**WHAT TO WORK ON**
All that should come back is the lines of the data below from the one containing "4 15947.6748046875 0.0" to the one containing "customer profit during", inclusive, exactly as they stand.

Start of EXCERPTED RECORDS

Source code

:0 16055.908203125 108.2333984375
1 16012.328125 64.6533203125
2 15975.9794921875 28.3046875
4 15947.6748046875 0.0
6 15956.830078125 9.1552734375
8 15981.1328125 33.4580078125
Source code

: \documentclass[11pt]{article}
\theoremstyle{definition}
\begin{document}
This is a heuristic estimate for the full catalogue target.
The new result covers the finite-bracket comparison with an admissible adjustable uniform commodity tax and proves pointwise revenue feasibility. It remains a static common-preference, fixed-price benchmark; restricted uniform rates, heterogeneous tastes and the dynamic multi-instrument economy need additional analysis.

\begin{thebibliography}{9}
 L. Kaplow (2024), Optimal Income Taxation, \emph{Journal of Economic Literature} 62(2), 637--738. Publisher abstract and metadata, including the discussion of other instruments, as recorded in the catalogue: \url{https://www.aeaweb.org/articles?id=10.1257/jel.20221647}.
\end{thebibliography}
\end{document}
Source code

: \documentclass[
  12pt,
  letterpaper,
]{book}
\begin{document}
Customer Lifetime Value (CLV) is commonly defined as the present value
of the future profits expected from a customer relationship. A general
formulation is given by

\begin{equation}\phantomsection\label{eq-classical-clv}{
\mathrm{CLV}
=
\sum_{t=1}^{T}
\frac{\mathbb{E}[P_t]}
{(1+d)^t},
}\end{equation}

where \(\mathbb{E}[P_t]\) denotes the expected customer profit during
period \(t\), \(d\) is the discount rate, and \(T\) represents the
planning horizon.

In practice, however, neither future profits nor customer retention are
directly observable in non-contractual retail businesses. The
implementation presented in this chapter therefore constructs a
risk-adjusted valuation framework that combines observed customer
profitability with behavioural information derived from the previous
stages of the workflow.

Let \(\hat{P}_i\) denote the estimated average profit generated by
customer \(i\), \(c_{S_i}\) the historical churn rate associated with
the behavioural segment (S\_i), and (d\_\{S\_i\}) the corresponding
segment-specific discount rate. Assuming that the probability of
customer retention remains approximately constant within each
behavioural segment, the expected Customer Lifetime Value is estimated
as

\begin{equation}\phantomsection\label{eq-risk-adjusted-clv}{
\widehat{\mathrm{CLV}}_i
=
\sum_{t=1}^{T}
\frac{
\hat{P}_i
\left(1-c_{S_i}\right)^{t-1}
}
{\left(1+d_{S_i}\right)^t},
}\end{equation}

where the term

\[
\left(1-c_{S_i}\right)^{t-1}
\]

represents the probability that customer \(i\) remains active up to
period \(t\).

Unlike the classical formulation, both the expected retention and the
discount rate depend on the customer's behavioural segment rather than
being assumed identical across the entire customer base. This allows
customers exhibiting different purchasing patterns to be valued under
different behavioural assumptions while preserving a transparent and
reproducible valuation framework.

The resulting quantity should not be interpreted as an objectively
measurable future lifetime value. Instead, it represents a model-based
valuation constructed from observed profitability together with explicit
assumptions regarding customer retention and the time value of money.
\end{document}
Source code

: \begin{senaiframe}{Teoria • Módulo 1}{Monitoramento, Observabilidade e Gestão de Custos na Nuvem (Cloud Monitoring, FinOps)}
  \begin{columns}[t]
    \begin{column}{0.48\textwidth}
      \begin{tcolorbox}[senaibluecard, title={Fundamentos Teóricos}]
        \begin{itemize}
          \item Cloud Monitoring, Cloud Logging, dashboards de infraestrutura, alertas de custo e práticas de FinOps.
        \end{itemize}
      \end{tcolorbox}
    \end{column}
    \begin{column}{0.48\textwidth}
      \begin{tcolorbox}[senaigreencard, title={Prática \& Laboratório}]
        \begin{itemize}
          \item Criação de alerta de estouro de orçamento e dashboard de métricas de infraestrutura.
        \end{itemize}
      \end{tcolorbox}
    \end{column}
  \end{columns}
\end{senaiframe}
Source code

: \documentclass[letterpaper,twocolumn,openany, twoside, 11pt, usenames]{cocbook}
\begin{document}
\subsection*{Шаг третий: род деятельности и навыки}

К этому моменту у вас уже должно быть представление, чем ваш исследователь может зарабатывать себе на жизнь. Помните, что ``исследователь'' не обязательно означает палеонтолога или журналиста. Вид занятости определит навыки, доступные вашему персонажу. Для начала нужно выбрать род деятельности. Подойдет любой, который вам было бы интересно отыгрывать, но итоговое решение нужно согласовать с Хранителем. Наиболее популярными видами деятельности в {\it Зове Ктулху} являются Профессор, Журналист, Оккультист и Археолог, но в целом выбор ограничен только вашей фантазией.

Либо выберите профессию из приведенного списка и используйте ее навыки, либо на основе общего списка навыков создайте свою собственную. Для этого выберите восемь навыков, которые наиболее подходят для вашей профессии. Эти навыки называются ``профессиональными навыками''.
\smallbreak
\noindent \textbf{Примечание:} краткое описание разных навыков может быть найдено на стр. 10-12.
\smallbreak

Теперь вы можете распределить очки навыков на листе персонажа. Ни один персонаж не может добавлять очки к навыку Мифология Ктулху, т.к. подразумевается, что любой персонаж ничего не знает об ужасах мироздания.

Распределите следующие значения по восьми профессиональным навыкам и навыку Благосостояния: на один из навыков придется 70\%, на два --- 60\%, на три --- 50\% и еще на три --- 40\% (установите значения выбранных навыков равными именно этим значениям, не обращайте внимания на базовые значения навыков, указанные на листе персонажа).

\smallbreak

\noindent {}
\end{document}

End of EXCERPTED RECORDS

**REPLY TO THE TASK**
4 15947.6748046875 0.0
6 15956.830078125 9.1552734375
8 15981.1328125 33.4580078125
Source code

: \documentclass[11pt]{article}
\theoremstyle{definition}
\begin{document}
This is a heuristic estimate for the full catalogue target.
The new result covers the finite-bracket comparison with an admissible adjustable uniform commodity tax and proves pointwise revenue feasibility. It remains a static common-preference, fixed-price benchmark; restricted uniform rates, heterogeneous tastes and the dynamic multi-instrument economy need additional analysis.

\begin{thebibliography}{9}
 L. Kaplow (2024), Optimal Income Taxation, \emph{Journal of Economic Literature} 62(2), 637--738. Publisher abstract and metadata, including the discussion of other instruments, as recorded in the catalogue: \url{https://www.aeaweb.org/articles?id=10.1257/jel.20221647}.
\end{thebibliography}
\end{document}
Source code

: \documentclass[
  12pt,
  letterpaper,
]{book}
\begin{document}
Customer Lifetime Value (CLV) is commonly defined as the present value
of the future profits expected from a customer relationship. A general
formulation is given by

\begin{equation}\phantomsection\label{eq-classical-clv}{
\mathrm{CLV}
=
\sum_{t=1}^{T}
\frac{\mathbb{E}[P_t]}
{(1+d)^t},
}\end{equation}

where \(\mathbb{E}[P_t]\) denotes the expected customer profit during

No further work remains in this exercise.